In this role, you will leverage your experience in building and deploying large-scale systems to automate systems services across all types of infrastructure (storage, network, server), enable the collection of infrastructure telemetry, make the infrastructure visible and accessible, and ensure that alerts are generated where action is needed.

Required Skills:

  • A related technical degree required.

  • 8+ years of proven experience with supporting a codebase for distributed services implemented in Java and/or Python

  • Experience with automation of systems services and processes.

  • Excellent analytical and problem-solving skills

  • A long-standing practice of using Source Control (e.g. git) and unit testing

  • Experience in publishing and consuming REST APIs

  • CI/CD experience with Jenkins

  • Knowledge of Linux (RedHat) including configuration, packages, services, daemons, shells, and troubleshooting

  • Experience with configuration automation tools such as Ansible, Puppet, and/or Chef.

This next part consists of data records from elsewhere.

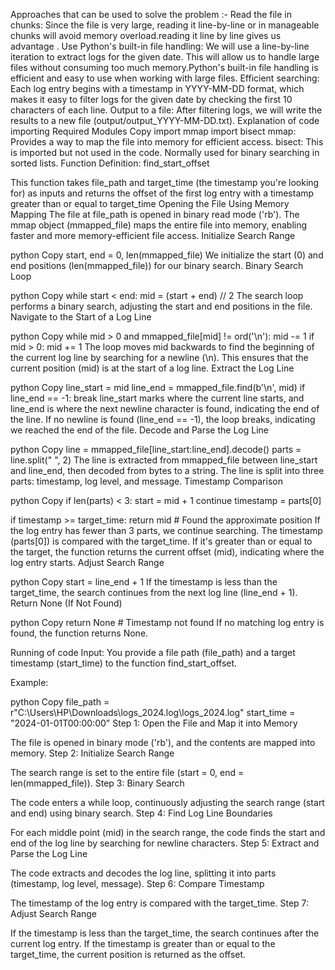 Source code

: Approaches that can be used to solve the problem :-
Read the file in chunks: Since the file is very large, reading it line-by-line or in manageable chunks will avoid memory overload.reading it line by line gives us advantage .
Use Python's built-in file handling: We will use a line-by-line iteration to extract logs for the given date. This will allow us to handle large files without consuming too much memory.Python's built-in file handling is efficient and easy to use when working with large files.
Efficient searching: Each log entry begins with a timestamp in YYYY-MM-DD format, which makes it easy to filter logs for the given date by checking the first 10 characters of each line.
Output to a file: After filtering logs, we will write the results to a new file (output/output_YYYY-MM-DD.txt).
Explanation of code 
importing Required Modules
Copy
import mmap
import bisect
mmap: Provides a way to map the file into memory for efficient access.
bisect: This is imported but not used in the code. Normally used for binary searching in sorted lists.
Function Definition: find_start_offset

This function takes file_path and target_time (the timestamp you're looking for) as inputs and returns the offset of the first log entry with a timestamp greater than or equal to target_time
Opening the File Using Memory Mapping
The file at file_path is opened in binary read mode ('rb').
The mmap object (mmapped_file) maps the entire file into memory, enabling faster and more memory-efficient file access.
Initialize Search Range

python
Copy
start, end = 0, len(mmapped_file)
We initialize the start (0) and end positions (len(mmapped_file)) for our binary search.
Binary Search Loop

python
Copy
while start < end:
    mid = (start + end) // 2
The search loop performs a binary search, adjusting the start and end positions in the file.
Navigate to the Start of a Log Line

python
Copy
while mid > 0 and mmapped_file[mid] != ord('\n'):
    mid -= 1
if mid > 0:
    mid += 1
The loop moves mid backwards to find the beginning of the current log line by searching for a newline (\n).
This ensures that the current position (mid) is at the start of a log line.
Extract the Log Line

python
Copy
line_start = mid
line_end = mmapped_file.find(b'\n', mid)
if line_end == -1:
    break
line_start marks where the current line starts, and line_end is where the next newline character is found, indicating the end of the line.
If no newline is found (line_end == -1), the loop breaks, indicating we reached the end of the file.
Decode and Parse the Log Line

python
Copy
line = mmapped_file[line_start:line_end].decode()
parts = line.split(" ", 2)
The line is extracted from mmapped_file between line_start and line_end, then decoded from bytes to a string.
The line is split into three parts: timestamp, log level, and message.
Timestamp Comparison

python
Copy
if len(parts) < 3:
    start = mid + 1
    continue
timestamp = parts[0]

if timestamp >= target_time:
    return mid  # Found the approximate position
If the log entry has fewer than 3 parts, we continue searching.
The timestamp (parts[0]) is compared with the target_time. If it's greater than or equal to the target, the function returns the current offset (mid), indicating where the log entry starts.
Adjust Search Range

python
Copy
start = line_end + 1
If the timestamp is less than the target_time, the search continues from the next log line (line_end + 1).
Return None (If Not Found)

python
Copy
return None  # Timestamp not found
If no matching log entry is found, the function returns None.

Running of code
Input: You provide a file path (file_path) and a target timestamp (start_time) to the function find_start_offset.

Example:

python
Copy
file_path = r"C:\Users\HP\Downloads\logs_2024.log\logs_2024.log"
start_time = "2024-01-01T00:00:00"
Step 1: Open the File and Map it into Memory

The file is opened in binary mode ('rb'), and the contents are mapped into memory.
Step 2: Initialize Search Range

The search range is set to the entire file (start = 0, end = len(mmapped_file)).
Step 3: Binary Search

The code enters a while loop, continuously adjusting the search range (start and end) using binary search.
Step 4: Find Log Line Boundaries

For each middle point (mid) in the search range, the code finds the start and end of the log line by searching for newline characters.
Step 5: Extract and Parse the Log Line

The code extracts and decodes the log line, splitting it into parts (timestamp, log level, message).
Step 6: Compare Timestamp

The timestamp of the log entry is compared with the target_time.
Step 7: Adjust Search Range

If the timestamp is less than the target_time, the search continues after the current log entry. If the timestamp is greater than or equal to the target_time, the current position is returned as the offset.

  • Experience in fast-paced, technical environments experiencing rapid growth and change

  • Ability to adapt, to be flexible, and to learn quickly in a dynamic environment

  • Excellent organizational skills including ability to prioritize tasks efficiently with high level of attention to detail

  • Ability to work under tight deadlines while coordinating several projects at a time and responding to changing business and technical conditions

Desired skills:

  • Development experience in Clojure.

  • Experience with the monitoring and alerting of network infrastructure - routers, switches, load balancers, etc. - in a high-availability, always-on datacenter environment

  • Experience with the monitoring and alerting of storage infrastructure - switches, arrays, etc - in a high-availability, always-on data center environment

  • Experience with container orchestration systems, i.e., Docker and Kubernetes

  • Experience with Terraform, Helm, and Spinnaker.

  • Strong Network Engineering Skills: SNMP, BGP, OSPF or ISIS, LAN switching technologies, backbone, load balancers, IPv4/IPv6 addressing and subnetting.

  • Experience with application protocols and troubleshooting for the same (i.e., HTTP, HTTPS, TCP/UDP)

  • Experience with application databases and document stores, e.g. Elasticsearch, Cassandra

  • Experience in writing systems automation in a high level language such as python.

  • Previous experience as Scrum Master or Product Owner on an Agile Dev Team is a nice to have, especially if you enjoyed it.